For months, European countries did nothing to stop the ongoing demographical triage in the region. It wasn’t until after US president Barack Obama’s recent decision to strike the Islamic State group as it advanced towards the Kurdish capital, Erbil, that France and the United Kingdom expressed readiness to join in the military effort.

“Europe – which stood for long as the world’s conscience and the defender of liberties and human rights – seems to have relinquished its values and principles,” she wrote. “And President Obama’s decision to help protect Erbil with aerial military strikes came only to protect US interests that came under threat.”

In fact, Mr Obama would have found himself in an embarrassing position had he not given the order to strike the Islamic State’s forces. America’s verbal ultimatums and threats have lost their lustre in recent months as Washington has been striving to avoid military intervention in the region, especially with the withdrawal of troops from Iraq and Afghanistan.

“US intervention in Iraq didn’t face any objection from Russia, China or Iran, especially because Iraq continues to be America’s responsibility at some level,” she observed.

The motives behind the US intervention was not so much to deter the Islamic State from nibbling away at additional Iraqi territories as much as it was to protect its interests and its diplomatic and non-diplomatic presence in Kurdistan.

The international and regional communities have yet to demonstrate whether they will be able to form a unified front to put an end to the Islamic State group.

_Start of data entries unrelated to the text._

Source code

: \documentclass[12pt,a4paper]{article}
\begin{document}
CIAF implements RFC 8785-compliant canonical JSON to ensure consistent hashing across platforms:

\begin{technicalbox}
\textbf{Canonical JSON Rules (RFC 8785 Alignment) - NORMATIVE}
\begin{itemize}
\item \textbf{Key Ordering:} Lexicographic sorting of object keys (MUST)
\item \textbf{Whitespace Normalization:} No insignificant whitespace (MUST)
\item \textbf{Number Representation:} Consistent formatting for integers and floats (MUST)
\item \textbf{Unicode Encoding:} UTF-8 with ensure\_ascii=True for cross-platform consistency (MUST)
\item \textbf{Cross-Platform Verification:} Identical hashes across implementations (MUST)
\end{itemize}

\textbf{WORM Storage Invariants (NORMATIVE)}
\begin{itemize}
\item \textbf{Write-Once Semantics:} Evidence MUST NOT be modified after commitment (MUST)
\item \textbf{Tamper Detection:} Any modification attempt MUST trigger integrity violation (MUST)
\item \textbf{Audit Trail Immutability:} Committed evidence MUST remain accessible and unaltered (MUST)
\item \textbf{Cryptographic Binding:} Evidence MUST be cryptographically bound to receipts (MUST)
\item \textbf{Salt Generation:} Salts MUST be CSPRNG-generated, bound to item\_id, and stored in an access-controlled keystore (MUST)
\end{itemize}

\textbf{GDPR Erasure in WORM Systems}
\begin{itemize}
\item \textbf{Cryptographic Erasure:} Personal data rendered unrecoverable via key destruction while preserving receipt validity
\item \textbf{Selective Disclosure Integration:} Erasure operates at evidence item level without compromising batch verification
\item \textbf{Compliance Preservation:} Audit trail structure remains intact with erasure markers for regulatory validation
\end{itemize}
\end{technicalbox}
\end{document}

The US offensive in recent days seemed more like a localised surgical operation than a comprehensive military intervention. There are no signs to indicate that the Obama administration is planning to go back on its decision to withdraw from the Middle East.

Ghassan Charbel, the editor-in-chief of the pan-Arab Al Hayat newspaper, said that while this is going on, the storm continues to rage across international maps and borders. Millions are displaced and minorities are uprooted.

“This isn’t the way to the abyss, this is the abyss itself, and we are wallowing in it,” he wrote.

“Yes, we have fallen into the pit, but it puts us at a crossroads: ­either we find a way out or we allow ourselves to slip even deeper.

“It is a fateful battle where the moderate camp needs to regain the reins of initiative or allow the whole region to go into years and possibly decades of darkness,” Charbel opined.

“But the region can’t be rescued from the outside. The US can either trim the Islamic State’s fingernails or cut off its fingers.

“Only the region’s governments can prevent the Islamic State and its affiliates from sprouting and spreading, by choosing to resort to moderation. It is the sole responsibility of the region’s powers,” the writer added.

A way out of this dark pit is possible as long as the principle of partnership is upheld, Charbel said. Monopoly of power leads only to extremism.

There are those who consider that the Islamic State group was born out of widespread frustration within Sunni communities towards Tehran’s exaggerated clout in Baghdad, Damascus and Beirut.

With its involvement on so many fronts, Iran is finding its resources depleted. Its only solution will be to choose partnership over monopoly.

“The choice is clear: either a return to moderation and collaboration or drowning in a sea of gloom,” Charbel concluded.